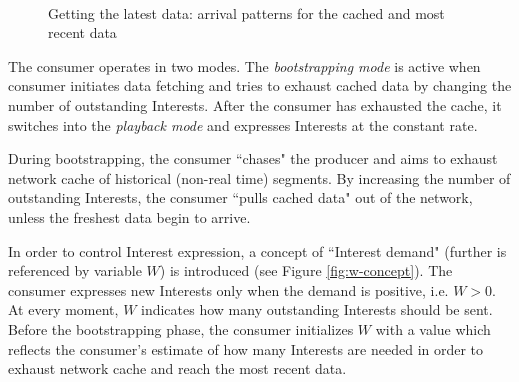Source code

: \documentclass{icn/sig-alternate-2012} %
\newcommand{\wConcept}{Interest demand}
\begin{document}


\begin{figure}[t!]
\centering

\\

\caption{Getting the latest data: arrival patterns for the cached and most recent data}
\label{fig:inter-arrival}
\end{figure}

The consumer operates in two modes. The \textit{bootstrapping mode} is active when consumer initiates data fetching and tries to exhaust cached data by changing the number of outstanding Interests. After the consumer has exhausted the cache, it switches into the \textit{playback mode} and expresses Interests at the constant rate.

During bootstrapping, the consumer ``chases" the producer and aims to exhaust network cache of historical (non-real time) segments. By increasing the number of outstanding Interests, the consumer ``pulls cached data" out of the network, unless the freshest data begin to arrive. 

In order to control Interest expression, a concept of ``\wConcept{}" (further is referenced by variable $W$) is introduced (see Figure \ref{fig:w-concept}). The consumer expresses new Interests only when the demand is positive, i.e. $W > 0$. At every moment, $W$ indicates how many outstanding Interests should be sent. Before the bootstrapping phase, the consumer initializes $W$ with a value which reflects the consumer's estimate of how many Interests are needed in order to exhaust network cache and reach the most recent data.  
\end{document}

┄┄┄┄┄┄┄┄┄┄

**Activity:**
The required output is every line from the beginning of the material above through the line with "The consumer operates", exact and without pictures.

**Expected answer:**
Source code

: \documentclass{icn/sig-alternate-2012} %
\newcommand{\wConcept}{Interest demand}
\begin{document}


\begin{figure}[t!]
\centering

\\

\caption{Getting the latest data: arrival patterns for the cached and most recent data}
\label{fig:inter-arrival}
\end{figure}

The consumer operates in two modes. The \textit{bootstrapping mode} is active when consumer initiates data fetching and tries to exhaust cached data by changing the number of outstanding Interests. After the consumer has exhausted the cache, it switches into the \textit{playback mode} and expresses Interests at the constant rate.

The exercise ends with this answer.